If a line in the entries includes "docker", show that line.
=== Supplied information ===
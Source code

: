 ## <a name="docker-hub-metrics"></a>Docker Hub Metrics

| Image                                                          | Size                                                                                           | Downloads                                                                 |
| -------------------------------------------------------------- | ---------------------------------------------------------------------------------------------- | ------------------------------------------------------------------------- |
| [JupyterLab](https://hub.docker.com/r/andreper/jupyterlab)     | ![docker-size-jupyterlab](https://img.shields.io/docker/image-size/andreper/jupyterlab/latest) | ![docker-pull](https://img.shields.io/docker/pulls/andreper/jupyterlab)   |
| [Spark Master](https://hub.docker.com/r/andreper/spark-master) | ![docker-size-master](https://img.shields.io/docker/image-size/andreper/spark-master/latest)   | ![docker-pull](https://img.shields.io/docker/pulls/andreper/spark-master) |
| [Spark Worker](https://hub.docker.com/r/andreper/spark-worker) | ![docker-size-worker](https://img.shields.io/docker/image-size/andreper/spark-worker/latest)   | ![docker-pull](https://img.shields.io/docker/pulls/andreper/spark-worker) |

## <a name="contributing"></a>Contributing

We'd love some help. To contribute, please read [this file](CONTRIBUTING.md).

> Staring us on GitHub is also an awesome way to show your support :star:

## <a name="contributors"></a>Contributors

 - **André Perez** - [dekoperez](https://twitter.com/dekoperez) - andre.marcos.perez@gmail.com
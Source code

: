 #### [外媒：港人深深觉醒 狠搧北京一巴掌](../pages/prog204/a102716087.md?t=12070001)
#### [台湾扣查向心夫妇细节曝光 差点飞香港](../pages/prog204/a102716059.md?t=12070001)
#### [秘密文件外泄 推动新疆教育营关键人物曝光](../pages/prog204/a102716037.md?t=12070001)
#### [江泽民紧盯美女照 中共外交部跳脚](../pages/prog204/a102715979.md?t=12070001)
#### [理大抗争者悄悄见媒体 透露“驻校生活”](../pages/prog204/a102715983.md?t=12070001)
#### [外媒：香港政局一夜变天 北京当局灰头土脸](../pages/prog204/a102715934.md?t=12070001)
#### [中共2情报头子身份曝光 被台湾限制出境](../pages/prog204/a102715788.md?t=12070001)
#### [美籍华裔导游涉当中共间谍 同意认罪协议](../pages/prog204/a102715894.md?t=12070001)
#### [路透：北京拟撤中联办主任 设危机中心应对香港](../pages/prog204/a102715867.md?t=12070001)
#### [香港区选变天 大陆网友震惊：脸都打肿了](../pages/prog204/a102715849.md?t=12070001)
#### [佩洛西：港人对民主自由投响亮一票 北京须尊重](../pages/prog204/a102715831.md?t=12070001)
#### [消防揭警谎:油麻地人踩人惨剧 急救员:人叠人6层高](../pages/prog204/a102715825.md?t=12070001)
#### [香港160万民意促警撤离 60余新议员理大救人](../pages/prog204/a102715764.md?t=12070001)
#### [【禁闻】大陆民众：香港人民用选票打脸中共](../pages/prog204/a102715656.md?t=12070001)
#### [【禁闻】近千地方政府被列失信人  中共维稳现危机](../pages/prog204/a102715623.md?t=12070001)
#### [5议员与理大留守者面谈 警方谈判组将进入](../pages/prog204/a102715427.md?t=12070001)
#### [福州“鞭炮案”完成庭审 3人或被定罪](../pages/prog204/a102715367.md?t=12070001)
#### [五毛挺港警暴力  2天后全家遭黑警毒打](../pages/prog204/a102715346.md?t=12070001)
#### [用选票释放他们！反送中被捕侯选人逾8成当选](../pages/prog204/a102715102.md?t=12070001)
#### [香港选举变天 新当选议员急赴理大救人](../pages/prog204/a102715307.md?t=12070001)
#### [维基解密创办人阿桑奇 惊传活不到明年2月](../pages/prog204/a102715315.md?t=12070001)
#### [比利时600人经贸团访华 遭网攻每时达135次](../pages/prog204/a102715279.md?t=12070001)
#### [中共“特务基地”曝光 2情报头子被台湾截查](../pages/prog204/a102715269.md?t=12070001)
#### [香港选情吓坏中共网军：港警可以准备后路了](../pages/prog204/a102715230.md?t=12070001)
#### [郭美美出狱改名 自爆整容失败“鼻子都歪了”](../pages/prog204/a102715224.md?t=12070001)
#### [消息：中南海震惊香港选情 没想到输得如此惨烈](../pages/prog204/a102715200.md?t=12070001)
===
• Exercise output:
: ## <a name="docker-hub-metrics"></a>Docker Hub Metrics
| [JupyterLab](https://hub.docker.com/r/andreper/jupyterlab)     | ![docker-size-jupyterlab](https://img.shields.io/docker/image-size/andreper/jupyterlab/latest) | ![docker-pull](https://img.shields.io/docker/pulls/andreper/jupyterlab)   |
| [Spark Master](https://hub.docker.com/r/andreper/spark-master) | ![docker-size-master](https://img.shields.io/docker/image-size/andreper/spark-master/latest)   | ![docker-pull](https://img.shields.io/docker/pulls/andreper/spark-master) |
| [Spark Worker](https://hub.docker.com/r/andreper/spark-worker) | ![docker-size-worker](https://img.shields.io/docker/image-size/andreper/spark-worker/latest)   | ![docker-pull](https://img.shields.io/docker/pulls/andreper/spark-worker) |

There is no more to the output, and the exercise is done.